That was quite the demonstration by the citizens of Hong Kong on Tuesday — half a million protesters, by some estimates, braving tropical downpours to tell the Politburo in Beijing that they wanted to choose their own leaders. Though China’s top officials had pledged to allow Hong Kong “a high degree of autonomy” when the British handed the colony over to China in 1997, a government white paper released three weeks ago stipulated that a committee controlled by supporters of the Chinese Communist Party would determine who could run in 2017 for the post of chief executive.

The predominantly young protesters would have none of it. They called for an open nomination system. They carried banners reading, “Say no to Communist China.”

Just the sort of thing you’d expect Western institutions based in Hong Kong to support, yes? Well, actually, if we’re talking about some major Western corporations, no.

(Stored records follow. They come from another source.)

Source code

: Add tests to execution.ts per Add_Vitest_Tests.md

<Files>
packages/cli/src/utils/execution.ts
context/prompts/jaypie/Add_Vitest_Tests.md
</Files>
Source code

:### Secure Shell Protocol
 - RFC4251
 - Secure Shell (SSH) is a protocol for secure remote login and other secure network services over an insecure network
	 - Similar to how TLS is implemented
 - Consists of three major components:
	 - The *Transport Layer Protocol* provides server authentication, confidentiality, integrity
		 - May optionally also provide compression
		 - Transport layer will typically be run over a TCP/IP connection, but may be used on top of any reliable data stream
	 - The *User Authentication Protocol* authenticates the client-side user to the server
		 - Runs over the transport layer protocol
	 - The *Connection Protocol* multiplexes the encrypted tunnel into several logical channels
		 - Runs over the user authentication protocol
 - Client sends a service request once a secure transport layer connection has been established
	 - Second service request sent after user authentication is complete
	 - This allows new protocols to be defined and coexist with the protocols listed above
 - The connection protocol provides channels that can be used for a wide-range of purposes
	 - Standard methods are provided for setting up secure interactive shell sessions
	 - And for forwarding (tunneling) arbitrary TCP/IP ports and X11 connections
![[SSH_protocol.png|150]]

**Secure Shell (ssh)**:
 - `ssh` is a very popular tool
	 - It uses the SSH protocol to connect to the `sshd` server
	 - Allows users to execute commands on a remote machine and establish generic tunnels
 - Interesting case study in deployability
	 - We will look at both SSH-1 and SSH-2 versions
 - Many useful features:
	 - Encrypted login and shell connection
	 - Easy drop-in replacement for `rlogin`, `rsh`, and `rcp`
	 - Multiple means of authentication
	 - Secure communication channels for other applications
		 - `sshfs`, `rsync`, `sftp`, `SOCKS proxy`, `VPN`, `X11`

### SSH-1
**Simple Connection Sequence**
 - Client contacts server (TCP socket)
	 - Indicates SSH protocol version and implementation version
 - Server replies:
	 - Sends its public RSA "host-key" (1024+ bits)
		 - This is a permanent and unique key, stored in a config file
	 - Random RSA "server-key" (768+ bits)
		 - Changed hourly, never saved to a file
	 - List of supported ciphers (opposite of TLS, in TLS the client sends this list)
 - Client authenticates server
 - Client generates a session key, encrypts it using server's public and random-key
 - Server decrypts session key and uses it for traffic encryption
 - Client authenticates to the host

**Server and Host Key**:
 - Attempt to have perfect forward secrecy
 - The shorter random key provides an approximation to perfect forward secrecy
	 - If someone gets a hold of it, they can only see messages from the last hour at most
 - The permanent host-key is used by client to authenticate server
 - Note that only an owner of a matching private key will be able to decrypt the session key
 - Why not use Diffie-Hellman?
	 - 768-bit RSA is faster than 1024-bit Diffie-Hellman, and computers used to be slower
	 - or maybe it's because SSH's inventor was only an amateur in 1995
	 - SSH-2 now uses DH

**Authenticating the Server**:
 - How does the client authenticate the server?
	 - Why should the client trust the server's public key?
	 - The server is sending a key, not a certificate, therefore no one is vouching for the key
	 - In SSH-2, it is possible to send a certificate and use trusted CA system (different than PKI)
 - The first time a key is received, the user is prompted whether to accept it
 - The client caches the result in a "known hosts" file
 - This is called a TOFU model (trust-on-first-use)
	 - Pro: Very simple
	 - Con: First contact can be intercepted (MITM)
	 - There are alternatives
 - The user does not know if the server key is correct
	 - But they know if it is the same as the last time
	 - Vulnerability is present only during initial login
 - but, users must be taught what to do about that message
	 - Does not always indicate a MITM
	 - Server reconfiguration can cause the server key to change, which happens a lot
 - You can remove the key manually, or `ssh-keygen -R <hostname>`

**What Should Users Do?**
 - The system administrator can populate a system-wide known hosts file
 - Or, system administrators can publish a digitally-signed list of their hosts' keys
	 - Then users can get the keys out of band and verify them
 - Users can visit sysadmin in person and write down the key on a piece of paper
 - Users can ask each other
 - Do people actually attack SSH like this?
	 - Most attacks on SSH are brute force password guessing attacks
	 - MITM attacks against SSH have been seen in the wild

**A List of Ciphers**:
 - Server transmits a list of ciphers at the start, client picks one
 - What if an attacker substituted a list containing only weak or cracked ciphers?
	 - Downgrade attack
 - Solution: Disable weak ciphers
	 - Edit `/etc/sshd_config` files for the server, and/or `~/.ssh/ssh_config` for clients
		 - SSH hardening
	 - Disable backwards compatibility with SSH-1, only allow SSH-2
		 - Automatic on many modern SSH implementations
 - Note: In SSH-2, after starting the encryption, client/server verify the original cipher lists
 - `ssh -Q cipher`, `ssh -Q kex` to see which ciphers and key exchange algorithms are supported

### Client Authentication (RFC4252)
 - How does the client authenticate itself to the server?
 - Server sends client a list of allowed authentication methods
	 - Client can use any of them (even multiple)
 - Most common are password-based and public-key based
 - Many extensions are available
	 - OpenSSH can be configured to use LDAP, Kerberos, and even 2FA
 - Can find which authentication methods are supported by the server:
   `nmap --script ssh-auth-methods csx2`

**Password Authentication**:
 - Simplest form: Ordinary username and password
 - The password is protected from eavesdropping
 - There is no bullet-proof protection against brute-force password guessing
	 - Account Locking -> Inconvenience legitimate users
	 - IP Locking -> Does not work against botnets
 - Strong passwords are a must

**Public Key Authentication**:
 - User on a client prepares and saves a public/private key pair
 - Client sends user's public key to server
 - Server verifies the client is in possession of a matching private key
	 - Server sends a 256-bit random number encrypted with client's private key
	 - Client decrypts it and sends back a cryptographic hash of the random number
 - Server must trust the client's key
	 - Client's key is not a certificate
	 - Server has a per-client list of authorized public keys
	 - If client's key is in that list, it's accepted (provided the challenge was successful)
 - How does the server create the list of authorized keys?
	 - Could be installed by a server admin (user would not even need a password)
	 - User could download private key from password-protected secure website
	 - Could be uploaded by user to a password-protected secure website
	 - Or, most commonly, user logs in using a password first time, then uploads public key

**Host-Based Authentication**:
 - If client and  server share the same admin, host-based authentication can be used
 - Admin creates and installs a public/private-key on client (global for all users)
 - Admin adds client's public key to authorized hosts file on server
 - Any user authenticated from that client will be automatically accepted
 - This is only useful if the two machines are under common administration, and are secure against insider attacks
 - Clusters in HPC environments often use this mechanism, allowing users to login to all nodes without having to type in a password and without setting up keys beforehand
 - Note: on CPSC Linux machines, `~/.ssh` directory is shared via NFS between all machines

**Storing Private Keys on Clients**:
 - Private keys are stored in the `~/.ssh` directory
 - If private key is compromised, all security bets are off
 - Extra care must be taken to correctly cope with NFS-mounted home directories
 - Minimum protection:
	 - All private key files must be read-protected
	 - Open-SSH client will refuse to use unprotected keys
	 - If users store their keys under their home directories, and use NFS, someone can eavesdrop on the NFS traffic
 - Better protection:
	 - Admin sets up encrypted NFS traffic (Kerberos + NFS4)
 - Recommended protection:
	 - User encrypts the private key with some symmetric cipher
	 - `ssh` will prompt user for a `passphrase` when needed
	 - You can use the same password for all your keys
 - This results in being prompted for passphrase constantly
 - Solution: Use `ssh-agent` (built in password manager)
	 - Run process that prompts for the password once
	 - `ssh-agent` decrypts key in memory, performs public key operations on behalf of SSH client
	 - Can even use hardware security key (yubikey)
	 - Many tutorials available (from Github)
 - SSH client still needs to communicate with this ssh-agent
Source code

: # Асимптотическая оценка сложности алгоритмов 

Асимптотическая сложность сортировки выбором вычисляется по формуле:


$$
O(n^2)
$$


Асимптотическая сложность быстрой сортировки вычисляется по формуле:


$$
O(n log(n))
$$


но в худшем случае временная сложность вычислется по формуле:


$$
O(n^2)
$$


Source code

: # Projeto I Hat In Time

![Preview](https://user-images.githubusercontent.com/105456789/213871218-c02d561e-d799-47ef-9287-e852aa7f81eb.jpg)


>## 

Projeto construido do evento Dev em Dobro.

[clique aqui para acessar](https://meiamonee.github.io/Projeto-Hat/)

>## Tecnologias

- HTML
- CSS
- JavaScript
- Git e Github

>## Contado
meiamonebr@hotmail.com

The big four multinational accounting firms — Ernst & Young, KPMG, Deloitte and PricewaterhouseCoopers — took out ads in three Hong Kong papers saying that they are “opposed” to the democracy movement and complaining that the demonstrations are a threat to the rule of law. As reported in the Financial Times, the four accounting firms warned that the protests could disrupt the stock exchange, banks and financial service firms, causing “inestimable losses in the economy.” If such displays continued, they cautioned, their clients might pull up stakes and relocate to a city where the business climate isn’t dampened by pro-democracy demonstrators.

For years, American businesses argued that bringing capitalism to China would transform that nation into a democracy. In fact, it seems to have had the opposite effect: U.S. and other Western companies doing business in China have become defenders of authoritarianism. Of course, the lure of China for U.S. business was never the opportunity it posed for missionary work on behalf of democratic values; it was cheap labor, access to a huge market and high profit margins. That was certainly true for Apple and other corporations that offshored production to the factory cities in southern China, just across the border from Hong Kong. It was certainly true for Rupert Murdoch, who reportedly cooperated closely with government censors during a long but ultimately fruitless attempt to make inroads in the Chinese television market. Indeed, as Murdoch was successfully maneuvering to buy the Wall Street Journal, some of that paper’s China correspondents accused him of “sacrificing journalistic integrity to satisfy personal and political aims.”

Hundreds of protesters stage a peaceful sit-ins overnight on a street in the financial district in Hong Kong Wednesday, July 2, 2014. (Kin Cheung/AP)

If pressed, the big four accounting firms would undoubtedly affirm their support for capitalism and democracy. The firms’ global headquarters have disavowed any advance knowledge of the ads — but then again, none has condemned them. The firms’ egregious conduct in Hong Kong makes painfully clear their willingness to dump democracy the moment they think it may threaten their bottom line.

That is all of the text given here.